IN_FILE2 = "informedconsent.txt"
OUT_FILE = "output_matched.csv"
# load data from csv files
df_file1 = pd.read_csv (IN_FILE1, sep = "\t")
df_file2 = pd.read_csv (IN_FILE2, sep = "\t")
# merge on docid
df_merge = df_file1.merge(df_file2, on='docid', how='left')
# flag the matches
if df_merge['docid'].empty:
df_merge['matched'] = ""
else:
df_merge['matched'] = "1"
print(df_merge) #test
# write to file
df_merge.to_csv (OUT_FILE, sep = "\t", index = False, header=True)
The problem is obviously that it is merged on the docid
column so it's never empty.

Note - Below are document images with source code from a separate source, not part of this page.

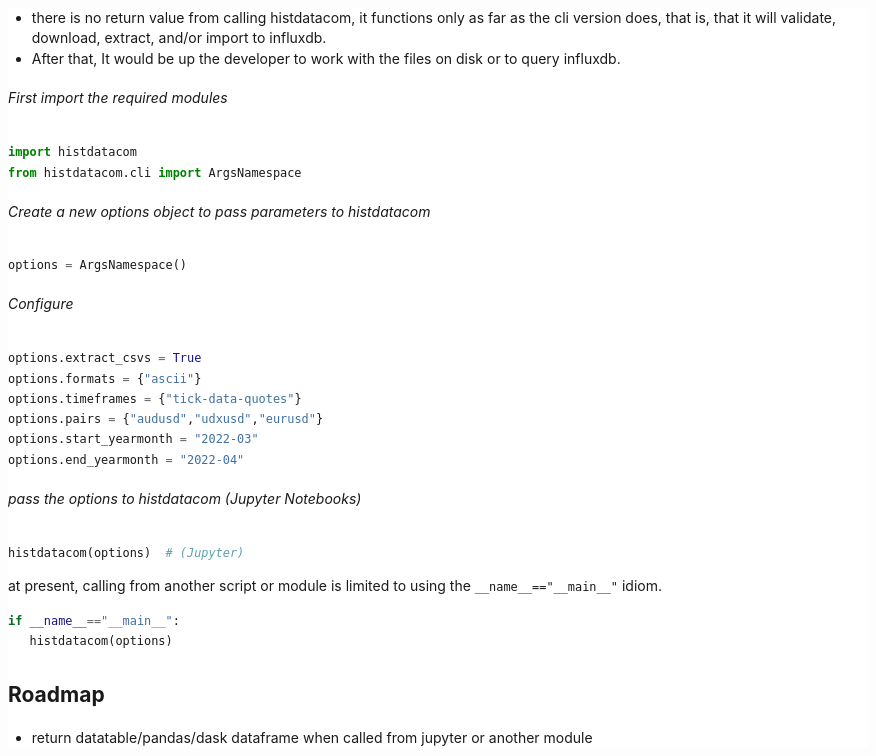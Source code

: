 - there is no return value from calling histdatacom, it functions only as far as the cli version does, that is, that it will validate, download, extract, and/or import to influxdb.
- After that, It would be up the developer to work with the files on disk or to query influxdb.

######  First import the required modules
```python
import histdatacom
from histdatacom.cli import ArgsNamespace
```

###### Create a new options object to pass parameters to histdatacom

```python
options = ArgsNamespace()
```

###### Configure

```python
options.extract_csvs = True
options.formats = {"ascii"}
options.timeframes = {"tick-data-quotes"}
options.pairs = {"audusd","udxusd","eurusd"}
options.start_yearmonth = "2022-03"
options.end_yearmonth = "2022-04"
```

###### pass the options to histdatacom (Jupyter Notebooks)

```python
histdatacom(options)  # (Jupyter)
```

at present, calling from another script or module is limited to using the `__name__=="__main__"` idiom.

```python
if __name__=="__main__": 
   histdatacom(options)
```


## Roadmap

- return datatable/pandas/dask dataframe when called from jupyter or another module
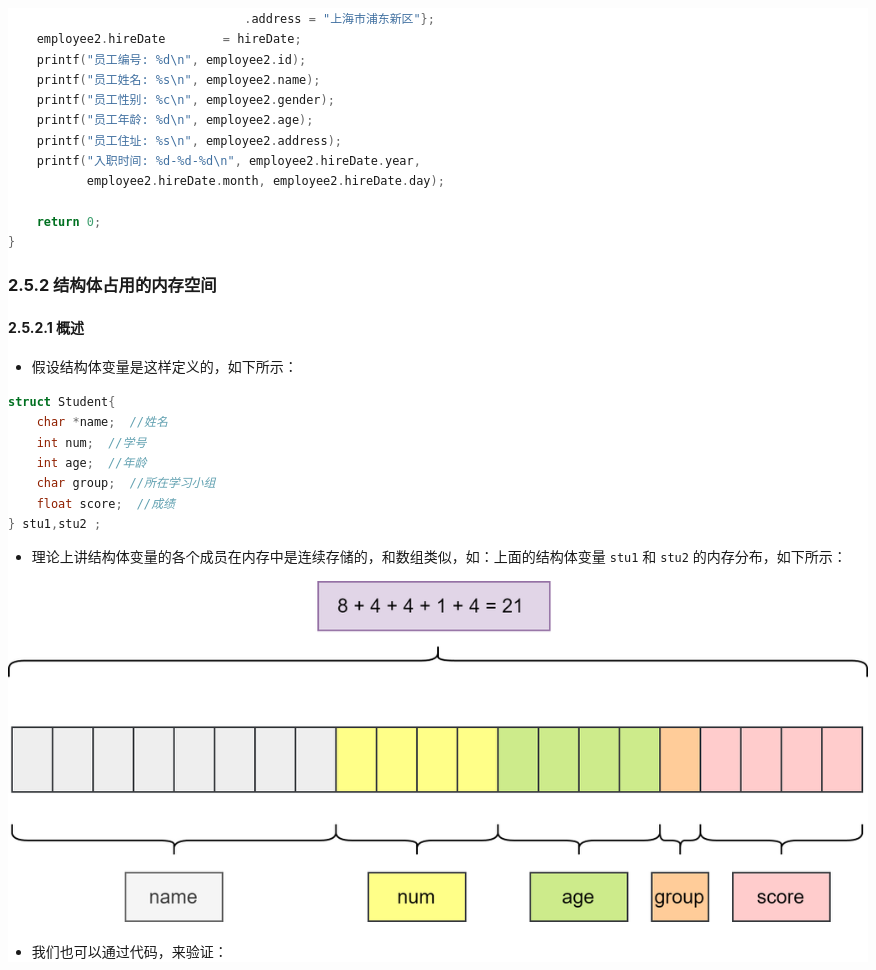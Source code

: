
 ```c {6,15,21}
                                 .address = "上海市浦东新区"};
    employee2.hireDate        = hireDate;
    printf("员工编号: %d\n", employee2.id);
    printf("员工姓名: %s\n", employee2.name);
    printf("员工性别: %c\n", employee2.gender);
    printf("员工年龄: %d\n", employee2.age);
    printf("员工住址: %s\n", employee2.address);
    printf("入职时间: %d-%d-%d\n", employee2.hireDate.year, 
           employee2.hireDate.month, employee2.hireDate.day);

    return 0;
}
```

### 2.5.2 结构体占用的内存空间

#### 2.5.2.1 概述

* 假设结构体变量是这样定义的，如下所示：

```c
struct Student{ 
    char *name;  //姓名
    int num;  //学号
    int age;  //年龄
    char group;  //所在学习小组
    float score;  //成绩
} stu1,stu2 ;
```

* 理论上讲结构体变量的各个成员在内存中是连续存储的，和数组类似，如：上面的结构体变量 `stu1` 和 `stu2` 的内存分布，如下所示：

![](./assets/10.svg)

* 我们也可以通过代码，来验证：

But the second file contains only one column, so no new columns are added, else I could check those new columns or something.
If I change it to how='inner'
then it works but then I get only the matches, but the result needs to be all the records of the first file, even when they don't match.
When I edit file2 and change the column name to docid2
and change the code to this:
df_merge = df_file1.merge(df_file2, left_on='docid', right_on='docid2', how='left')
if df_merge['docid2'].empty:
# etc..
It adds a docid2
column which only contains a guid value when there is a match, so that is correct. However the matched
column still always contains "1".
Any ideas as to how to do this?